[PROBLEM REQUIREMENTS]:
The output is the lines below from the one with "4. Ensure the" through the one with "## Contribute to the project.", both included, printed exactly and with no other line.
[[ DATA TO PROCESS open ]]
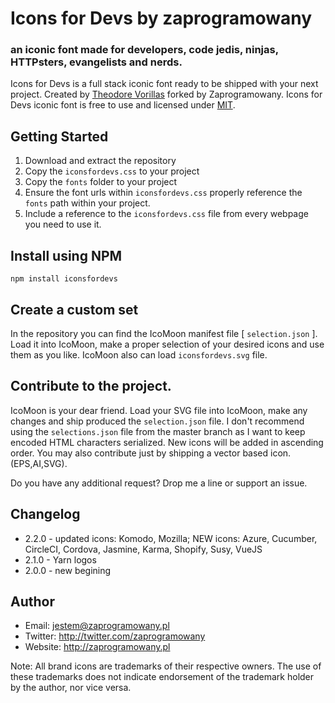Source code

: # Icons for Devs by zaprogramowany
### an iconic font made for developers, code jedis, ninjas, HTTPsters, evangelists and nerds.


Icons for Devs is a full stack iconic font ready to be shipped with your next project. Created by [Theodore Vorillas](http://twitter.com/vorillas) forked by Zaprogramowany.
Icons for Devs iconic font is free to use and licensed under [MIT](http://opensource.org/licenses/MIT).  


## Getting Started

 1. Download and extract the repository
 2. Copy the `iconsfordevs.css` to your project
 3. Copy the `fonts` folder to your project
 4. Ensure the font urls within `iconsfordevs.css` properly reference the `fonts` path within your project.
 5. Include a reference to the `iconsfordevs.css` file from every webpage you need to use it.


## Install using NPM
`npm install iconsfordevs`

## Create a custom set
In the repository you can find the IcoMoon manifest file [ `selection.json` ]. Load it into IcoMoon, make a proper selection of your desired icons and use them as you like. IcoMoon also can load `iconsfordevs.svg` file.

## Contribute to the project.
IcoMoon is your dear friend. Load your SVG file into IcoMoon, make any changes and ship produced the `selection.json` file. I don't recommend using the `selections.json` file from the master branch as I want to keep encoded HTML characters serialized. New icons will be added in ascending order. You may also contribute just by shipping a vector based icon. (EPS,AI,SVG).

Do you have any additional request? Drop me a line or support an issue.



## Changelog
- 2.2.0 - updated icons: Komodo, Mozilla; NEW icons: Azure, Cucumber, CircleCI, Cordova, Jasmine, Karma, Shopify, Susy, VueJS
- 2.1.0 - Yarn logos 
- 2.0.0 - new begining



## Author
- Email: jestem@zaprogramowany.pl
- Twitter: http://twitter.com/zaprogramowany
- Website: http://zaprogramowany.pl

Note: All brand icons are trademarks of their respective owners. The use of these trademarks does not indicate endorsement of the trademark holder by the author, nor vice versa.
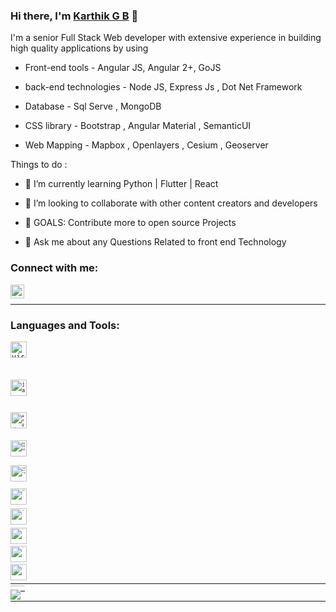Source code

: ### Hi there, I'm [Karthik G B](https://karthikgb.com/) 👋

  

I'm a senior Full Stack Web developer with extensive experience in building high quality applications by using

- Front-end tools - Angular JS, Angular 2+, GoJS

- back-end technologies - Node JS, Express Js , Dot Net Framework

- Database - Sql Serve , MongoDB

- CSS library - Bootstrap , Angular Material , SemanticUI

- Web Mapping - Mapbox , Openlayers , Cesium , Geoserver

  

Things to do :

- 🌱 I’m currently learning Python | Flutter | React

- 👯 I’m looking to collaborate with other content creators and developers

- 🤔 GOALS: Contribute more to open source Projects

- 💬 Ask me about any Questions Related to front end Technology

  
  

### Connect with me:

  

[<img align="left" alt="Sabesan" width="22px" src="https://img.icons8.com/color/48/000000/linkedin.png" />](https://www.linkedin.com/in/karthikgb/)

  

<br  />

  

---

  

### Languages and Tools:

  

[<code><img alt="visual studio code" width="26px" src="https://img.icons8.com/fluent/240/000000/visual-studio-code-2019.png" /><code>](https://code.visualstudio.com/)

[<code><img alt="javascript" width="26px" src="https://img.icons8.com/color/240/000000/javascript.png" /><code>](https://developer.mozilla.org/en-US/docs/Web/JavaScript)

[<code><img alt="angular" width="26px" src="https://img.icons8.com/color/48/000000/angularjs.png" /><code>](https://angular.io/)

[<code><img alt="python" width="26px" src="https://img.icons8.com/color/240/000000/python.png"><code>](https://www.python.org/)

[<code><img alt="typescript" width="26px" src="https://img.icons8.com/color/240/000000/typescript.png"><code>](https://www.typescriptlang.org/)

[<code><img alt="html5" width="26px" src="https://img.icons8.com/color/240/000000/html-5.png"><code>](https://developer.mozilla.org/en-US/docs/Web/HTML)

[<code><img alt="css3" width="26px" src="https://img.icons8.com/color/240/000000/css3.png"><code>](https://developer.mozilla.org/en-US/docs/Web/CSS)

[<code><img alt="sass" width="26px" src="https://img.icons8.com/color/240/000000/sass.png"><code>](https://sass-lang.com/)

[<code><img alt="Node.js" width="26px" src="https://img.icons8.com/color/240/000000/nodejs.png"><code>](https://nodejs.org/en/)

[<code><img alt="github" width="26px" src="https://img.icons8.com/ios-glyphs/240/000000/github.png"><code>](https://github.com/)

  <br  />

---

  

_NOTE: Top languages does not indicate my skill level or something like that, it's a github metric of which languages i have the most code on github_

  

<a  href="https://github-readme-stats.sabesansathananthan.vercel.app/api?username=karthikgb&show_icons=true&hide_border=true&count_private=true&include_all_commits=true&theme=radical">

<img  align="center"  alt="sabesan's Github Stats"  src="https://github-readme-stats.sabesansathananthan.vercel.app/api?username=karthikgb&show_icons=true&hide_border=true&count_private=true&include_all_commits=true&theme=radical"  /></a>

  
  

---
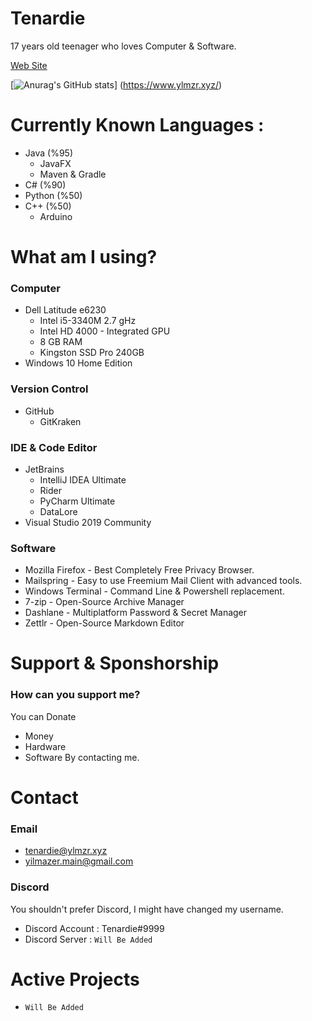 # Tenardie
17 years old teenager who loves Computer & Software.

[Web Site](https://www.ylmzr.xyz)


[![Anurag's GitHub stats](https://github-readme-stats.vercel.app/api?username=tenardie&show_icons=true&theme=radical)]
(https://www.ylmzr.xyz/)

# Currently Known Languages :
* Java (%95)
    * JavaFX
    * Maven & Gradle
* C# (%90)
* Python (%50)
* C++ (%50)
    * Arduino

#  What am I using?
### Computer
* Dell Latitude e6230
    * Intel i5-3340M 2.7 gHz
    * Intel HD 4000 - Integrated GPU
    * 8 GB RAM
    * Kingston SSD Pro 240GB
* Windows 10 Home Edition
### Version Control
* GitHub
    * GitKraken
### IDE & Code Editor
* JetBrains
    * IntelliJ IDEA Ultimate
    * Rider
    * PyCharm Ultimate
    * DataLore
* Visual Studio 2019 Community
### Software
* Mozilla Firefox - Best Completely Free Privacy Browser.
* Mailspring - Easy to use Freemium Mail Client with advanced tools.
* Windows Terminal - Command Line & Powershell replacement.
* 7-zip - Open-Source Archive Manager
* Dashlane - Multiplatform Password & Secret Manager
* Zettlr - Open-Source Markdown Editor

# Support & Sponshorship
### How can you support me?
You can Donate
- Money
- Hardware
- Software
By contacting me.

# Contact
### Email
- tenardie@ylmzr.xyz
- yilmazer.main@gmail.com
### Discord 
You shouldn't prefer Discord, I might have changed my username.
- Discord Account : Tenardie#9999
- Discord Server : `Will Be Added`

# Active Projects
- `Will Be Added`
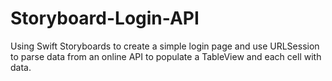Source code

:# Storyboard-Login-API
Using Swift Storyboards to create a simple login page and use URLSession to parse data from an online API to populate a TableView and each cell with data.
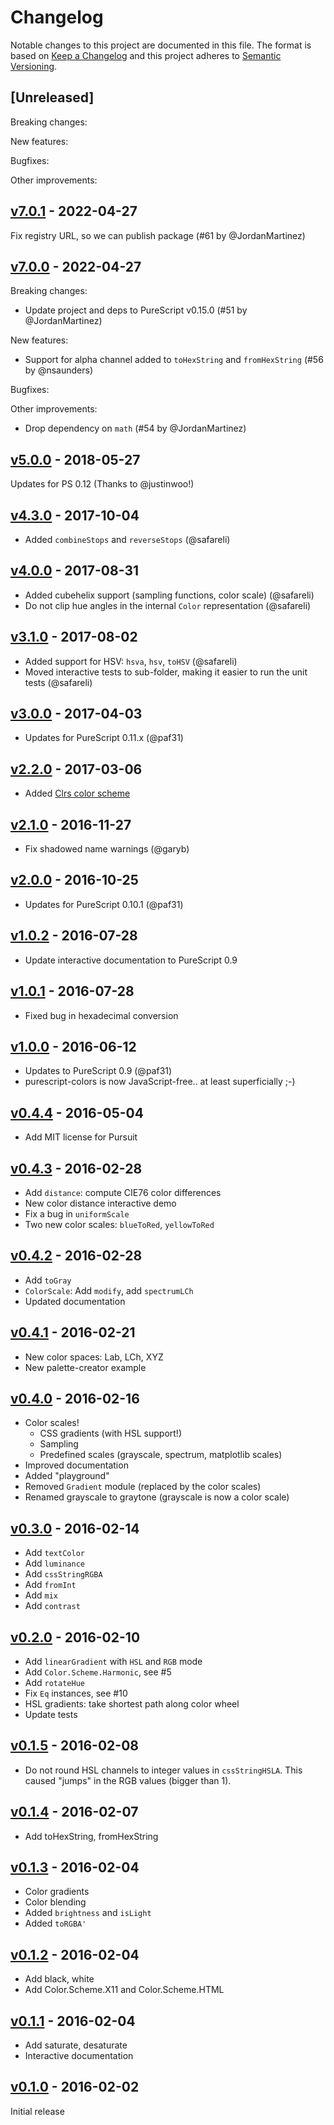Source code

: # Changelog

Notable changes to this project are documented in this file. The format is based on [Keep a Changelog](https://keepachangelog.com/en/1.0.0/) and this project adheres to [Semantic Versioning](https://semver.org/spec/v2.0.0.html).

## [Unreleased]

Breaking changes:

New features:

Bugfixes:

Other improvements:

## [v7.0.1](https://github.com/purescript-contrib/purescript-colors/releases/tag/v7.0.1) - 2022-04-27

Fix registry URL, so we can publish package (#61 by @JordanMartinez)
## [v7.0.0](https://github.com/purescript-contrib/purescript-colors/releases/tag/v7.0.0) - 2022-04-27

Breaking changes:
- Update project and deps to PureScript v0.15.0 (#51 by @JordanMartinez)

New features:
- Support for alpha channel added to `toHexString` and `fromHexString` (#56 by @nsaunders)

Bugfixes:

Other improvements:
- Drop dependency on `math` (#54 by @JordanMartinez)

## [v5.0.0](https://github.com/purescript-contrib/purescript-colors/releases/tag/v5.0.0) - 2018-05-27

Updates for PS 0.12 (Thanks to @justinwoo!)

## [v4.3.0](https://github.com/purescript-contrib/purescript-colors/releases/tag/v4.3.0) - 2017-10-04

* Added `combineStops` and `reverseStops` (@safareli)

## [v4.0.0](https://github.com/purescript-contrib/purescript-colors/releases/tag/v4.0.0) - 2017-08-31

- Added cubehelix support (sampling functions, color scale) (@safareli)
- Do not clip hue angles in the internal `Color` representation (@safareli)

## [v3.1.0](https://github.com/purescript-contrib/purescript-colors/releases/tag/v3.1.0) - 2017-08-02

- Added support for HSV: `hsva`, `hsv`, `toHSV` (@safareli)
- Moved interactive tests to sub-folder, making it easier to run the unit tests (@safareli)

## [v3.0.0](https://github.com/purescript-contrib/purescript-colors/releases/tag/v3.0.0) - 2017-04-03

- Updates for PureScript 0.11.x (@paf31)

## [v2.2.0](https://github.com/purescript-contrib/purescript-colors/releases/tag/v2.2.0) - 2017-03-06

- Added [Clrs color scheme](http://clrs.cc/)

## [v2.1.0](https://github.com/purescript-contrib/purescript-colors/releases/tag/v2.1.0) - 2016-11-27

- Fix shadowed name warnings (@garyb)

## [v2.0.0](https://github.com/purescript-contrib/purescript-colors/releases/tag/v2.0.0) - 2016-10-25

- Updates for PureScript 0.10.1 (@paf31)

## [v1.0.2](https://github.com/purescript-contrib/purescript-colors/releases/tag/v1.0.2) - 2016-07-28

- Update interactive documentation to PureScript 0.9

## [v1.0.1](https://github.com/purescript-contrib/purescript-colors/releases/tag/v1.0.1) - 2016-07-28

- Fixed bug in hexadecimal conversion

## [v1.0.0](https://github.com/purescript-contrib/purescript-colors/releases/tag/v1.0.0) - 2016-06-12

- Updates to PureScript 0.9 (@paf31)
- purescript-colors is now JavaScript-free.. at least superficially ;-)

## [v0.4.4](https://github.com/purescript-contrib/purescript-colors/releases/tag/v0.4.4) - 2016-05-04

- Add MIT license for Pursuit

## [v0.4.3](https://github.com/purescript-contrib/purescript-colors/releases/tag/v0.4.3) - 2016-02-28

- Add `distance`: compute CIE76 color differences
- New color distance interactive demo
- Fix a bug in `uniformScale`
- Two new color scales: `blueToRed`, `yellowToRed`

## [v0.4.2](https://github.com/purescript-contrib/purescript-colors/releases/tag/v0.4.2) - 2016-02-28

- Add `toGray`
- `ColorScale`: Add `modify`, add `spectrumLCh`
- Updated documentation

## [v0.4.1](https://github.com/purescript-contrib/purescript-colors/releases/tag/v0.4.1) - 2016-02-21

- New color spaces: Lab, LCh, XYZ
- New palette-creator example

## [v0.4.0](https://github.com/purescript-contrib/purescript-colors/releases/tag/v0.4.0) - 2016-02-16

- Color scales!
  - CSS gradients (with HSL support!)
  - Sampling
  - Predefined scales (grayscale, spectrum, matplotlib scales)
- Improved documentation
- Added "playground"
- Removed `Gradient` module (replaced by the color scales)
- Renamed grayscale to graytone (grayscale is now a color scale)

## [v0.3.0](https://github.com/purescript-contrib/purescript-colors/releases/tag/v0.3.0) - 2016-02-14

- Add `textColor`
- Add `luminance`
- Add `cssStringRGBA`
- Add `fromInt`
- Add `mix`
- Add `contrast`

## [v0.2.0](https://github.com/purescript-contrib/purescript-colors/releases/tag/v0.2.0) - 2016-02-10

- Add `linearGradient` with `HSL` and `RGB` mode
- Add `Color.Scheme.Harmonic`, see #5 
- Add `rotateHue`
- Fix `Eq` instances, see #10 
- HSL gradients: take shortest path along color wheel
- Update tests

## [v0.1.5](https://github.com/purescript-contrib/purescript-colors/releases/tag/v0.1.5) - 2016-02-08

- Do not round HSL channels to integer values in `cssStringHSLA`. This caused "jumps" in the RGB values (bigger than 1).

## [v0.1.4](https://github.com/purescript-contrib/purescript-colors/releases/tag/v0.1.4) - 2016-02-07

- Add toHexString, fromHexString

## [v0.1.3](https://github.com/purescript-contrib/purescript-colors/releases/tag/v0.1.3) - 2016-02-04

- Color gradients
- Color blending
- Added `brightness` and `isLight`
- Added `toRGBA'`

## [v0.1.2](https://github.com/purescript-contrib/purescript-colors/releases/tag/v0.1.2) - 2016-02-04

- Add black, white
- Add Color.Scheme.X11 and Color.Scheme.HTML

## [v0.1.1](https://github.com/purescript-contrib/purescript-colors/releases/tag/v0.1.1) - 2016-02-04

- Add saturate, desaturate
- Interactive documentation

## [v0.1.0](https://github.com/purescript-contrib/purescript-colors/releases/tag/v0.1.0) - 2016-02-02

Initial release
[[ DATA TO PROCESS closed ]]
[THE ANSWER]:
 4. Ensure the font urls within `iconsfordevs.css` properly reference the `fonts` path within your project.
 5. Include a reference to the `iconsfordevs.css` file from every webpage you need to use it.


## Install using NPM
`npm install iconsfordevs`

## Create a custom set
In the repository you can find the IcoMoon manifest file [ `selection.json` ]. Load it into IcoMoon, make a proper selection of your desired icons and use them as you like. IcoMoon also can load `iconsfordevs.svg` file.

## Contribute to the project.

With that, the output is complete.